Moore / Rodin

image

When Auguste Rodin died at the age of seventy-seven on 17th November 1917, Henry Moore was a nineteen-year-old soldier serving on the front in France. Moore’s wartime experience would end when he was demobilised after a gas attack and it was at this point his life as a sculptor began. He attended art school in his native Leeds; while browsing the shelves in the reference library, he came across a book of conversations between Rodin and Paul Gsell:

I remember in it somewhere Rodin saying that when he got stuck with modelling a clay sculpture, he would sometimes drop it on the floor and have another look. Now this was for me, as a young sculptor, a tremendous revelation of how you can take advantage of accidents, and how you should always try and look at a thing over again, with a fresh eye.

image

This is the thing the two sculptors share, the need to look over and again, to bring to their forms a fresh eye. And it is compelling to want to compare the two great sculptors, both of whom were so in tune with the shapes and contours of the body; however, going around the current Moore Rodin exhibition at Moore’s house and studio in Perry Green, what is most interesting is the contrast. Rodin’s project was to capture the human form faithfully in bronze and clay. His figures become symbols of what we aspire to and exert upon the earth – beauty, power, passion, love. ‘I invent nothing, I rediscover,’ he said. Rilke talked about Rodin’s figures as ‘strange monuments of the momentary’, and that idea of the monument is central to Rodin. We are not common, we exert our presence on the world. This is a celebration of the individual, each man a miracle.

image

Whereas Moore’s figures are not representative. They embody ideas, concepts, they grow from the landscapes in which they are placed (I’ve always thought Moore’s figures really come into their own outdoors, particularly in rural landscapes where he was most at home, and where they merge with the contours of the hills). They are not about the individual as much as all humanity. For it wasn’t the First War, the one in which he fought, that formed Moore, but the Second, the war that forced him and his family to flee London for Perry Green, where he remained for the rest of his life. That was the war that touched him, and his drawings of groups of Londoners sheltering together from air-raids in the Underground are what I think of when I think of Moore. Humanity, what it is to be human; even in his individual figures there is this sense of all of us, moving in all directions at once.

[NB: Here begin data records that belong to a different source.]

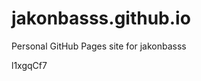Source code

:# jakonbasss.github.io
Personal GitHub Pages site for jakonbasss











































































l1xgqCf7

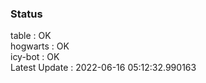 ### Status


table : OK  
hogwarts : OK  
icy-bot : OK  
Latest Update : 2022-06-16 05:12:32.990163
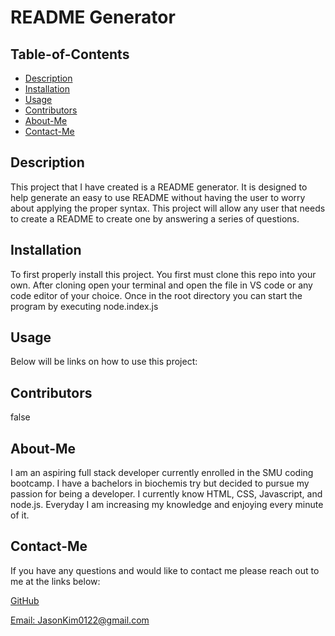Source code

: 

  # README Generator

  ## Table-of-Contents

  * [Description](#description)
  * [Installation](#installation)
  * [Usage](#usage)
  * [Contributors](#contributors)
  * [About-Me](#About-Me)
  * [Contact-Me](#Contact-Me)

  ## Description
  This project that I have created is a README generator. It is designed to help generate an easy to use README without having the user to worry about applying the proper syntax. This project will allow any user that needs to create a README to create one by answering a series of questions. 

  ## Installation
  To first properly install this project. You first must clone this repo into your own. After cloning open your terminal and open the file in VS code or any code editor of your choice. Once in the root directory you can start the program by executing node.index.js

  ## Usage
  Below will be links on how to use this project:

  ## Contributors
  false

  
  

  ## About-Me
  I am an aspiring full stack developer currently enrolled in the SMU coding bootcamp. I have a bachelors in biochemis
  try but decided to pursue my passion for being a developer. I currently know HTML, CSS, Javascript, and node.js. Everyday I am
  increasing my knowledge and enjoying every minute of it.

  ## Contact-Me

  If you have any questions and would like to contact me please reach out to me at the links below:

  [GitHub](github.com/JasonKim0122)

  [Email: JasonKim0122@gmail.com](mailto:JasonKim0122@gmail.com)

Rodin died at the very moment when it became possible to imagine dimensionality in art, Cubism breaking a figure into facets of itself, and Moore picks up the baton. By putting the two artists together what we see is a progression. That is not to say that Rodin was reactionary; his work begins to push at the twentieth century well before it arrived (it is nearly impossible for us to view his work today and recall the shock with which it was received). Moore acknowledges this debt, and says that all of his generation were influenced by Rodin in some respect – the great master.

image

What is always exciting for me is going to a place where an artist worked. Having visited Rodin’s house a couple of years ago (and having recorded the experience in a previous post), it was a great pleasure to finally visit Perry Green. As we walked around the grounds, I thought it was strange that the gently rolling and fairly sedate landscape of Herfordshire was were Moore spent most of his life – I still equate him with the rugged and rough hills of West Yorkshire – but looking again at his undulating forms in situ, perhaps there was something after all in this landscape that softened him.